POTENTIOMETRIC MAPPING OF DEEP AQUIFERS USING AN ENVIRONMENTAL HEAD

A scalar fluid potential is strictly applicable only in isothermal systems with constant fluid salinity. These conditions are not met in deep (>2 km) aquifers, yet potentiometric maps are routinely constructed, and subsurface flow patterns are sometimes interpreted from head variations. As a result of this misapplication, potentiometric maps of deep aquifers may indicate anomalous flow patterns, such as flow toward the center of a deep, freshwater basin. An index such as the DFR indicates where head maps may mislead, but DFR does not adjust the data to show the correct flow pattern.

Environmental head maps approximate deep aquifer fluid flow patterns better than freshwater head maps in basins where density changes are mainly caused by geothermal heating. Environmental head is calculated using water density averaged from the datum to the elevation of measurement instead of using a constant density for data at all depths. Where thermal expansion is the main cause of density variation, the environmental head assumes that the density change is a function of elevation, much like a negative compressibility. This is possible because thermal gradient is sufficiently low and basin stratigraphy is sufficiently stratified to prevent or minimize thermally driven, free convection in most sedimentary basins. Lateral thermal gradient variations cause environmental head ambiguity of approximately the same magnitude as uncertainty in many subsurface pressure data.

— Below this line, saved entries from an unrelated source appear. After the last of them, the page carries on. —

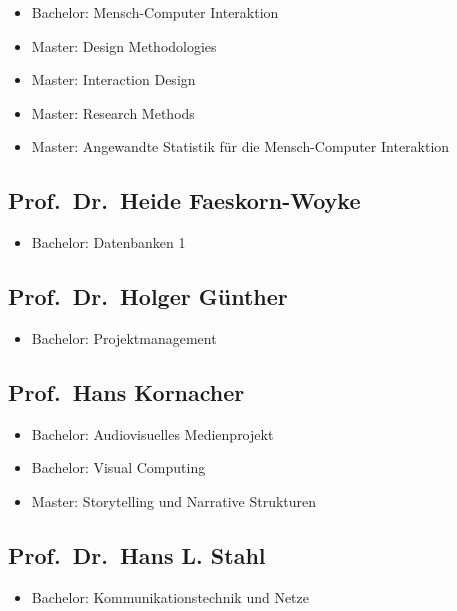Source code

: \begin{itemize}
\tightlist
\item
  Bachelor: Mensch-Computer Interaktion
\item
  Master: Design Methodologies
\item
  Master: Interaction Design
\item
  Master: Research Methods
\item
  Master: Angewandte Statistik für die Mensch-Computer Interaktion
\end{itemize}

\subsection{Prof.~Dr.~Heide
Faeskorn-Woyke}\label{prof.dr.heide-faeskorn-woyke}

\begin{itemize}
\tightlist
\item
  Bachelor: Datenbanken 1
\end{itemize}

\subsection{Prof.~Dr.~Holger
Günther}\label{prof.dr.holger-guxfcnther}

\begin{itemize}
\tightlist
\item
  Bachelor: Projektmanagement
\end{itemize}

\subsection{Prof.~Hans Kornacher}\label{prof.hans-kornacher}

\begin{itemize}
\tightlist
\item
  Bachelor: Audiovisuelles Medienprojekt
\item
  Bachelor: Visual Computing
\item
  Master: Storytelling und Narrative Strukturen
\end{itemize}

\subsection{Prof.~Dr.~Hans L. Stahl}\label{prof.dr.hans-l.-stahl}

\begin{itemize}
\tightlist
\item
  Bachelor: Kommunikationstechnik und Netze
\end{itemize}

Where aquifers have significant salinity variations, environmental head can be calculated to include the effects of both temperature and salinity. Such environmental heads are valid only in hydrostatic basins, where calculated environmental heads at all locations will be similar. These maps are used only to determine if a basin is essentially hydrostatic. Density is not a simple function of elevation in hydrodynamic, variable-salinity aquifers, so the environmental head approximation cannot be applied.